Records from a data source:

--*--

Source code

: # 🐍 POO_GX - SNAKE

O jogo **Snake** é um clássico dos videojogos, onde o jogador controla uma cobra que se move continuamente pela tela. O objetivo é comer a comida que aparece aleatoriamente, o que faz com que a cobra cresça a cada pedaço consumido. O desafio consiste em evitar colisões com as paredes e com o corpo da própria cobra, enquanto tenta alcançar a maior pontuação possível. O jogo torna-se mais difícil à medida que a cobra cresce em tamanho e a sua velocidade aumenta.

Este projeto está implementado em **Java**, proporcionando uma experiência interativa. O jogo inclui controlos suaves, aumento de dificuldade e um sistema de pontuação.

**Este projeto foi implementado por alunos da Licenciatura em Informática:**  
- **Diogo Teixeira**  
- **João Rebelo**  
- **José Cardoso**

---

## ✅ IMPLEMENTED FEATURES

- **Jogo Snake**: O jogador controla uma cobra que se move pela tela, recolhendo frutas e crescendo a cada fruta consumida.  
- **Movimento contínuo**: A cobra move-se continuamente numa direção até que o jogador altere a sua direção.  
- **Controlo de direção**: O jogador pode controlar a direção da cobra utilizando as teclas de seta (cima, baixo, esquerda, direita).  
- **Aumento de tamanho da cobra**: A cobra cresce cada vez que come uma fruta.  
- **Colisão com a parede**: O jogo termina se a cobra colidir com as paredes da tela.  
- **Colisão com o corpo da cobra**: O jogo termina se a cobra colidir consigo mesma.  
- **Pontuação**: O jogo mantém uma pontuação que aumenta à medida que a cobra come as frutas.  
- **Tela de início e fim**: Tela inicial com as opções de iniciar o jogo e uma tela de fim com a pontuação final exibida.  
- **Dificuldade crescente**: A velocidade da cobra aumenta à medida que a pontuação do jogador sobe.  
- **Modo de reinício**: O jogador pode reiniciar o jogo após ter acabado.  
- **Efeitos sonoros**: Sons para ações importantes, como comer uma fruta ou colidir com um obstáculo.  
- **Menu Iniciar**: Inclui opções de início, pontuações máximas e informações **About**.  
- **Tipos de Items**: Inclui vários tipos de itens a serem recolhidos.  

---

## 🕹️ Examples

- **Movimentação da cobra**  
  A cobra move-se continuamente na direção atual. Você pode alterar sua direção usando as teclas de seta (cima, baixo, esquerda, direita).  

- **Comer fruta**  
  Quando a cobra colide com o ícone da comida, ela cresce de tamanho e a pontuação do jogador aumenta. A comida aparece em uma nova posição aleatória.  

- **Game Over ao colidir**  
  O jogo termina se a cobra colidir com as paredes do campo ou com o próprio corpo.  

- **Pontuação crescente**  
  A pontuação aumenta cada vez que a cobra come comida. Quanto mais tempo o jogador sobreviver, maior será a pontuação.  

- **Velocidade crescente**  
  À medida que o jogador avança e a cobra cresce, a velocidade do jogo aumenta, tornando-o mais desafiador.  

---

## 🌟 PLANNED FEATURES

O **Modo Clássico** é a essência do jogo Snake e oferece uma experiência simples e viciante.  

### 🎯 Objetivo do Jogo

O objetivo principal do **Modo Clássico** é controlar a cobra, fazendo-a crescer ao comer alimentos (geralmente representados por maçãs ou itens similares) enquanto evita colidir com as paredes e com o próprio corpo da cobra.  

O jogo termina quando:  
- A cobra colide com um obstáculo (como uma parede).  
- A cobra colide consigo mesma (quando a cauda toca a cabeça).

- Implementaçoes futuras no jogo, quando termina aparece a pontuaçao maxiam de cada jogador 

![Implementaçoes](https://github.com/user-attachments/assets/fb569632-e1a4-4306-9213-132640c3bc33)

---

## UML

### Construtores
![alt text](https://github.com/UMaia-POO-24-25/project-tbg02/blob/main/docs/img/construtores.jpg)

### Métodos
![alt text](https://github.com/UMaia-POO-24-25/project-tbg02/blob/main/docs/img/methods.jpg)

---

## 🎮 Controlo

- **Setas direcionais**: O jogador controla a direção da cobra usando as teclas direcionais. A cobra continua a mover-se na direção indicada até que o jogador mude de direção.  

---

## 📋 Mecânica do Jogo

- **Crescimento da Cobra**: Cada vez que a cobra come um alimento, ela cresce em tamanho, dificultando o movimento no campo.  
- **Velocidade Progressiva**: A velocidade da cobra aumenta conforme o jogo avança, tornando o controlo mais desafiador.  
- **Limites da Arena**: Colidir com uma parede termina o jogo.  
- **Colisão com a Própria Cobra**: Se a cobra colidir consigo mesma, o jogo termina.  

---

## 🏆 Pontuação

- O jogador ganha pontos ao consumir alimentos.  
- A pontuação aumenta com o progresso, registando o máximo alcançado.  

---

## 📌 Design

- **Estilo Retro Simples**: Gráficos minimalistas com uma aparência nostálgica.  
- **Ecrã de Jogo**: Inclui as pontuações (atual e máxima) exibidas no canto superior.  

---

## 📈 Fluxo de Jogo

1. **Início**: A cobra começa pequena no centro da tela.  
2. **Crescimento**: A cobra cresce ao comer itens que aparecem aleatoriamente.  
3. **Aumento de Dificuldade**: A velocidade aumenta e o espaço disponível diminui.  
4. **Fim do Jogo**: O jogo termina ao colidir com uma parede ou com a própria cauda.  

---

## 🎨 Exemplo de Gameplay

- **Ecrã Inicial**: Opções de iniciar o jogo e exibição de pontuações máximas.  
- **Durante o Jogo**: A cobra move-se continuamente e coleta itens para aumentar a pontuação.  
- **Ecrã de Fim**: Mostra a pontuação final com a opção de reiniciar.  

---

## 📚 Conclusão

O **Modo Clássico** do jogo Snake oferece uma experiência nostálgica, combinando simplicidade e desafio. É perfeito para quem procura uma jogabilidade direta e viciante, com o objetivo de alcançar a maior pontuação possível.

--*--

● **DIRECTIONS FOR THIS TASK**: Only the lines above from the line with "- **Velocidade crescente**" to the line with "- A cobra colide consigo", those two lines included, should be reproduced exactly.

● **WRITTEN RESPONSE**:
- **Velocidade crescente**  
  À medida que o jogador avança e a cobra cresce, a velocidade do jogo aumenta, tornando-o mais desafiador.  

---

## 🌟 PLANNED FEATURES

O **Modo Clássico** é a essência do jogo Snake e oferece uma experiência simples e viciante.  

### 🎯 Objetivo do Jogo

O objetivo principal do **Modo Clássico** é controlar a cobra, fazendo-a crescer ao comer alimentos (geralmente representados por maçãs ou itens similares) enquanto evita colidir com as paredes e com o próprio corpo da cobra.  

O jogo termina quando:  
- A cobra colide com um obstáculo (como uma parede).  
- A cobra colide consigo mesma (quando a cauda toca a cabeça).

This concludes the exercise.